TASK OBJECTIVE
How many lines in the material below include the string "true"? Answer with the number only.

::: RECORDS SHOWN :::

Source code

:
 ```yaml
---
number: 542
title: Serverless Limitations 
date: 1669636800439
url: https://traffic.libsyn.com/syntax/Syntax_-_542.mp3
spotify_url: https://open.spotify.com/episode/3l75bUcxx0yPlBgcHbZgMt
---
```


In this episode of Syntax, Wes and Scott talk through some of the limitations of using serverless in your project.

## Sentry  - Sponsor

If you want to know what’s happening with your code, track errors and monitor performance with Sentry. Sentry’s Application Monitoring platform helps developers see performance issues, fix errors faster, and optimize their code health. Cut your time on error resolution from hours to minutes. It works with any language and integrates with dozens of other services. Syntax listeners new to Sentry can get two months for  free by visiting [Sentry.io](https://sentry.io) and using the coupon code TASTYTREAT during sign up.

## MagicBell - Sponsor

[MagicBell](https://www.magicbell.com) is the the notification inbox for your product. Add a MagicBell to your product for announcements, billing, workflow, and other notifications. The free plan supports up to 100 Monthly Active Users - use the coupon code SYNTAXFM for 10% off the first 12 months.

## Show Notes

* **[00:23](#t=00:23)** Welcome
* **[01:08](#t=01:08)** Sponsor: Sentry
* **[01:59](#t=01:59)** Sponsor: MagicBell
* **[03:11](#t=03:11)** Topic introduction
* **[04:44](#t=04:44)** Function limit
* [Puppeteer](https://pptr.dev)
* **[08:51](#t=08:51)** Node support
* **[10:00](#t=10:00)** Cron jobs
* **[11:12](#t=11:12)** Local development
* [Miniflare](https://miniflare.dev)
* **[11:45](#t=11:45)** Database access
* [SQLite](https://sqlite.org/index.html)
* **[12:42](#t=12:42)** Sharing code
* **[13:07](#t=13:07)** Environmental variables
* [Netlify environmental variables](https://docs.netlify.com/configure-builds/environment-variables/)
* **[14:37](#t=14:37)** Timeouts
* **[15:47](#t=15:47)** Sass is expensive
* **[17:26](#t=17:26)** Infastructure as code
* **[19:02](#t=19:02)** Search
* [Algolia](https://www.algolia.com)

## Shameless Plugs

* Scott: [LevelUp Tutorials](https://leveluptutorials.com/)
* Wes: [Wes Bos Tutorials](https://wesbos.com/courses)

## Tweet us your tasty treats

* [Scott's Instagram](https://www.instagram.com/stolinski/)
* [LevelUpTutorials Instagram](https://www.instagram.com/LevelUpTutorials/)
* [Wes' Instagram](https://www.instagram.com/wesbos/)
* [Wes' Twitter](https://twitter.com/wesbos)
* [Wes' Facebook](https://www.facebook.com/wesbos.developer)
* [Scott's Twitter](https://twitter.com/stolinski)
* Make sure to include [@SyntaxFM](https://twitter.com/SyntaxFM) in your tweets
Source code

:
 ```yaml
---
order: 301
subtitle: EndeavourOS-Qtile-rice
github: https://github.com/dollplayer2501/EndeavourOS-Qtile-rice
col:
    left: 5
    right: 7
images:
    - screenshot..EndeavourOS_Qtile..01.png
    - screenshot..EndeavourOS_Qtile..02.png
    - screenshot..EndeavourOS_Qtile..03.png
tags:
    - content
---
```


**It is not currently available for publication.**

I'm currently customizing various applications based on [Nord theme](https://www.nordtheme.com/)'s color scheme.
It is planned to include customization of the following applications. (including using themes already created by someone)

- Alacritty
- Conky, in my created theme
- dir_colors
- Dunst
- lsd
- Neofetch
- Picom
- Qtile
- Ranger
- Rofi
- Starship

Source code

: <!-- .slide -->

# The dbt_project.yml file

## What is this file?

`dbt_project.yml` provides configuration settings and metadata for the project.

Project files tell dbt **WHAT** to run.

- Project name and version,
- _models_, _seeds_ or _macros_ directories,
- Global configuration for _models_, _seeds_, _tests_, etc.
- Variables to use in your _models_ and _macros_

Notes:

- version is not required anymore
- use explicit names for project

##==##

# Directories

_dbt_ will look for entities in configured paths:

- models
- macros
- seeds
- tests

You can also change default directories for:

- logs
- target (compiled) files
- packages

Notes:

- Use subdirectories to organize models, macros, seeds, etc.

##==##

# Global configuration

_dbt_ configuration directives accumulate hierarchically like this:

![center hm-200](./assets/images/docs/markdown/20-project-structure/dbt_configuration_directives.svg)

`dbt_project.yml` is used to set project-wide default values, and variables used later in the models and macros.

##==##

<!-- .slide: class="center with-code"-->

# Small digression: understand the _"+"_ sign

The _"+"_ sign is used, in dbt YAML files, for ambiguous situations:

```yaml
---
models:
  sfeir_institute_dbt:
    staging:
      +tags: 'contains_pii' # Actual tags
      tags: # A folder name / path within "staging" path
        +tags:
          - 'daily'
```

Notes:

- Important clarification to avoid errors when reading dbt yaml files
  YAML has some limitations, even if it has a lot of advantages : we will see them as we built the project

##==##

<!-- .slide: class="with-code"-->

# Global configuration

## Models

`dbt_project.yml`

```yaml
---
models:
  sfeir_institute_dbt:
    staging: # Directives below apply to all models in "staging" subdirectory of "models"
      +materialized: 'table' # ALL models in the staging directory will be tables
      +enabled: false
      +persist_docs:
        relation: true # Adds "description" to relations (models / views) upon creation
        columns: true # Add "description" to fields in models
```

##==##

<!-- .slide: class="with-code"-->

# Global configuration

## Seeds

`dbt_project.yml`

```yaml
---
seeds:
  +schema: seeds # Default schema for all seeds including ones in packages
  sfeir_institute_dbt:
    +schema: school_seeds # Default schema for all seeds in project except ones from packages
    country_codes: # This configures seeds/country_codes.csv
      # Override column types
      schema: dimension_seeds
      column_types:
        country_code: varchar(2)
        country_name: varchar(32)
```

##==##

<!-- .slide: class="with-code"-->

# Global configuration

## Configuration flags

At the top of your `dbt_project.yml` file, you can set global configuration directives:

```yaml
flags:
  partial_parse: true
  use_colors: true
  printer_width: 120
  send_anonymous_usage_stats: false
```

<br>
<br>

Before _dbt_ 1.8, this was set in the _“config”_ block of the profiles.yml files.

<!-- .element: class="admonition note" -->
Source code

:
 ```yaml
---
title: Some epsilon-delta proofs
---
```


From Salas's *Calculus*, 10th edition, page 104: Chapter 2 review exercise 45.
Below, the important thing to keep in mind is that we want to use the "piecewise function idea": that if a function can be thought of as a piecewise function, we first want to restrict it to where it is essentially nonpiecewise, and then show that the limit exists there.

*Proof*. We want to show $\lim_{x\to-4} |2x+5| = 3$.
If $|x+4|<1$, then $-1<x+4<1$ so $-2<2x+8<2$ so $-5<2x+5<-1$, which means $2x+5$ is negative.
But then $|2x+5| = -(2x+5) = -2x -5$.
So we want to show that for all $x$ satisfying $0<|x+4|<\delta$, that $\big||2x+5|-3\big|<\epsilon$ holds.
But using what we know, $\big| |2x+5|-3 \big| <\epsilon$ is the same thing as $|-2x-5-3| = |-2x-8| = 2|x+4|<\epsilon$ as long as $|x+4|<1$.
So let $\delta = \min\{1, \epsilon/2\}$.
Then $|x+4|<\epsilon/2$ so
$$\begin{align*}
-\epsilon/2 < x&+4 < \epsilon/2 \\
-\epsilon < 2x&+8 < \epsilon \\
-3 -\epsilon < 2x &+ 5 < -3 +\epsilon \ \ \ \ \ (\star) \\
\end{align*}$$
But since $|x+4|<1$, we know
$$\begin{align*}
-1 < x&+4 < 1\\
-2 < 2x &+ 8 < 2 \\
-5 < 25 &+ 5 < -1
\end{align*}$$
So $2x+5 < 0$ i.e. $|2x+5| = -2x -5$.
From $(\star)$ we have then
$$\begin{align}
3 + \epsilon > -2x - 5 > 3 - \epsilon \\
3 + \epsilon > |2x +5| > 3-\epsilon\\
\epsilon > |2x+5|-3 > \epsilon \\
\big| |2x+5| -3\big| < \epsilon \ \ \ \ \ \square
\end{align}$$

:::

RESULT BELOW
4